__RECORDS FOR PROCESSING__:
Start of Block
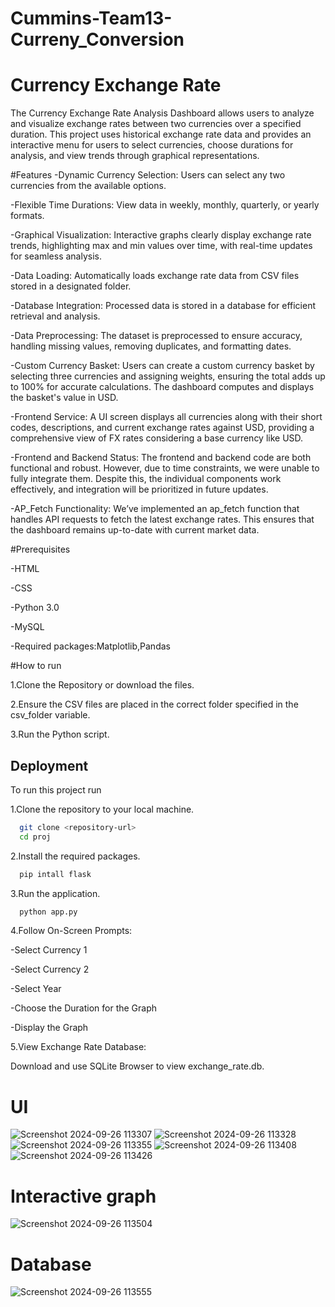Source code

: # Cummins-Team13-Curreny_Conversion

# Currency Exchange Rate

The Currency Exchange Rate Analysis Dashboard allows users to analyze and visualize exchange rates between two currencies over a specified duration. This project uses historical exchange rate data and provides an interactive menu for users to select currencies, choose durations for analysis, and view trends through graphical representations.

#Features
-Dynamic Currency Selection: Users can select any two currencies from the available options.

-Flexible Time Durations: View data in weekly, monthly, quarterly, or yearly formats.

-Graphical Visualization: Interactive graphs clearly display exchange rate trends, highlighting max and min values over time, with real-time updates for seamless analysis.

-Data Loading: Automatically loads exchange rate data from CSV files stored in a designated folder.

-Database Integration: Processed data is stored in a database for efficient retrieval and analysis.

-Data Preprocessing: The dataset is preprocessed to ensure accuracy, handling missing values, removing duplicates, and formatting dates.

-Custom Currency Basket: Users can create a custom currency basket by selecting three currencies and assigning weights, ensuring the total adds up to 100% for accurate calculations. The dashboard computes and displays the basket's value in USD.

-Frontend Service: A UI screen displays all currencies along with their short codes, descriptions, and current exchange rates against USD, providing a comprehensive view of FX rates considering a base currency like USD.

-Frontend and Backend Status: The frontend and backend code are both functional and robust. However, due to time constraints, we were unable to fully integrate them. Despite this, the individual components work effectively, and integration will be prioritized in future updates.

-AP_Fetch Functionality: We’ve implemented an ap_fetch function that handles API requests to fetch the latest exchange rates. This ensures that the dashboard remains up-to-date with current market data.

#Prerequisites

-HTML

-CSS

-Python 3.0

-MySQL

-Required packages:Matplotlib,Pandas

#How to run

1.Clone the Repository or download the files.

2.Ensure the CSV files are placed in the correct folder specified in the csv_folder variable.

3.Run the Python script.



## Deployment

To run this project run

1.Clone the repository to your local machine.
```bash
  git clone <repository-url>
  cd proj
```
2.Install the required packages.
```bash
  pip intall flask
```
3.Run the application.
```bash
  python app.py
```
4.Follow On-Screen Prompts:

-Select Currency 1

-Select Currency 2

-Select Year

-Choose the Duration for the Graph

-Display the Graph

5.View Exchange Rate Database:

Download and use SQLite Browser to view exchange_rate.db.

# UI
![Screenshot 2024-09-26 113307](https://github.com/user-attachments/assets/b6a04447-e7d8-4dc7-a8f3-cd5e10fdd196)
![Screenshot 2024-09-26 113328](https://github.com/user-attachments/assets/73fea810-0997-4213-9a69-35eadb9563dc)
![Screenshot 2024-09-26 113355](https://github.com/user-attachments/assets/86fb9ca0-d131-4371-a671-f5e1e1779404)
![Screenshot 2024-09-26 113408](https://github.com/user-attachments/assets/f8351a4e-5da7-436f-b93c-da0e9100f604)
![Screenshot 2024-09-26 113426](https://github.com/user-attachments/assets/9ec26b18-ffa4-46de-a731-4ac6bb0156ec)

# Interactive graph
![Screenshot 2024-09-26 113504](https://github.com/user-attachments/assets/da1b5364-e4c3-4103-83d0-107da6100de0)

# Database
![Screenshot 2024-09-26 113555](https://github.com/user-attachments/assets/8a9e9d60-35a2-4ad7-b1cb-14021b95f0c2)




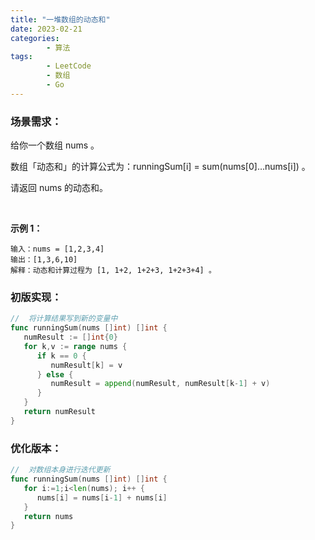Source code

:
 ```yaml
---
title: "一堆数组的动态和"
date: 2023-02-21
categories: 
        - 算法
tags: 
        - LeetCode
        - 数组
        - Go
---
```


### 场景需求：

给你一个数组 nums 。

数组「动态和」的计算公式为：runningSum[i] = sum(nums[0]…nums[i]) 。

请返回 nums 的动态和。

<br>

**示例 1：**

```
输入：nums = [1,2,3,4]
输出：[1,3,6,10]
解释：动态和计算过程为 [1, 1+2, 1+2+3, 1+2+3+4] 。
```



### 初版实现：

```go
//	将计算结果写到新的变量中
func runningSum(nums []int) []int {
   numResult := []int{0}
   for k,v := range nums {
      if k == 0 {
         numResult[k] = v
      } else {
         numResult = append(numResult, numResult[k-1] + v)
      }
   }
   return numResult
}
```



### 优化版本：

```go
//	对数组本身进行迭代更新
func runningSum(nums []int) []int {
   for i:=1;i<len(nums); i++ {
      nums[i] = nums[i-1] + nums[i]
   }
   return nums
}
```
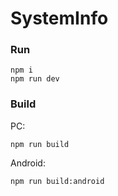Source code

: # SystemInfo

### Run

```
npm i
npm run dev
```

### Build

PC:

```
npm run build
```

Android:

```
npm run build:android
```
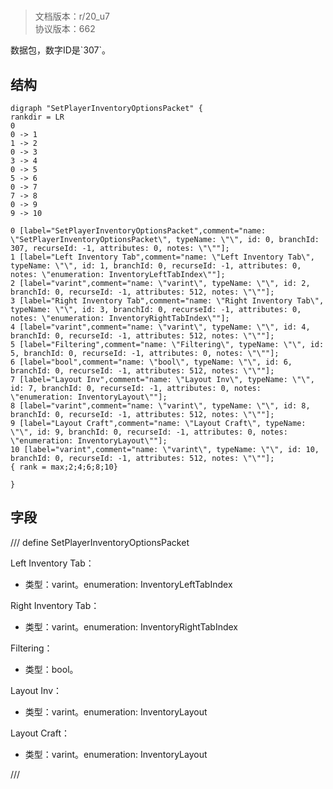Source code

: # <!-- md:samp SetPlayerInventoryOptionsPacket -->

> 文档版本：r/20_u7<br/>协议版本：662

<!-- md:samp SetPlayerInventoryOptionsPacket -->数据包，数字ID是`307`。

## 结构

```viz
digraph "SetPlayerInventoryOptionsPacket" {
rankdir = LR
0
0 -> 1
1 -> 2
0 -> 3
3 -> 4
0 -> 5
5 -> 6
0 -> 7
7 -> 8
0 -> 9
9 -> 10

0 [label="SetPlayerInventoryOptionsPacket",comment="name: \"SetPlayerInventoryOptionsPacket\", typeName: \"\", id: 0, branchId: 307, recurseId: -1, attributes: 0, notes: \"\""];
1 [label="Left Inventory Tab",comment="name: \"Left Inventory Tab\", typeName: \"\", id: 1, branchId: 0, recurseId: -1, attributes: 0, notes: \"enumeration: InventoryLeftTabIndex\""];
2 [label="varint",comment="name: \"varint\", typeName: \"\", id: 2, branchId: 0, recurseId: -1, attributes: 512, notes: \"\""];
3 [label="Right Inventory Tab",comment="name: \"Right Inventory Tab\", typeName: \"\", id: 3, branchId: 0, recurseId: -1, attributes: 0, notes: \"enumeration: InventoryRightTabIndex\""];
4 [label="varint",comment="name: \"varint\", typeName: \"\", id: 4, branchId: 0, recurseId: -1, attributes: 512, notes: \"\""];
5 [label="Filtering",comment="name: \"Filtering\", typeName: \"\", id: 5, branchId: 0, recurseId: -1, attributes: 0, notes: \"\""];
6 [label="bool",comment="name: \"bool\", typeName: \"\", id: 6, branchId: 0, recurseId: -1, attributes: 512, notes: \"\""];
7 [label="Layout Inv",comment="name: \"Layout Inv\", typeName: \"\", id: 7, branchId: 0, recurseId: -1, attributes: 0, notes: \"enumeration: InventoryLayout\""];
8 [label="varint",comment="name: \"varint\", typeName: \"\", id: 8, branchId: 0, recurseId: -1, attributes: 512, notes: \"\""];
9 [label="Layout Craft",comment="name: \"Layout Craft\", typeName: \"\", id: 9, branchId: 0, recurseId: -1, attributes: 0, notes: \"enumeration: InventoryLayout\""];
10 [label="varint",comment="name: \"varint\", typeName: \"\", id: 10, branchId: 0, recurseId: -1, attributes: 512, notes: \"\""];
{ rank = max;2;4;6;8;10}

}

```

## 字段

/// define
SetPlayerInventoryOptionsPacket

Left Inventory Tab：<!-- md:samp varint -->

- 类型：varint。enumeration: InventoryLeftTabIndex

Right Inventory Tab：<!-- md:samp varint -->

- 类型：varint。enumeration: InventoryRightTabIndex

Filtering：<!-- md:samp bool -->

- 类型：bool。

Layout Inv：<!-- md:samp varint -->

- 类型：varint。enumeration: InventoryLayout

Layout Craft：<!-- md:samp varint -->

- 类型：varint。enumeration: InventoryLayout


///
End of Block
Copy each line of the listing that carries the string "packages".

__WRITTEN RESPONSE__:
-Required packages:Matplotlib,Pandas
2.Install the required packages.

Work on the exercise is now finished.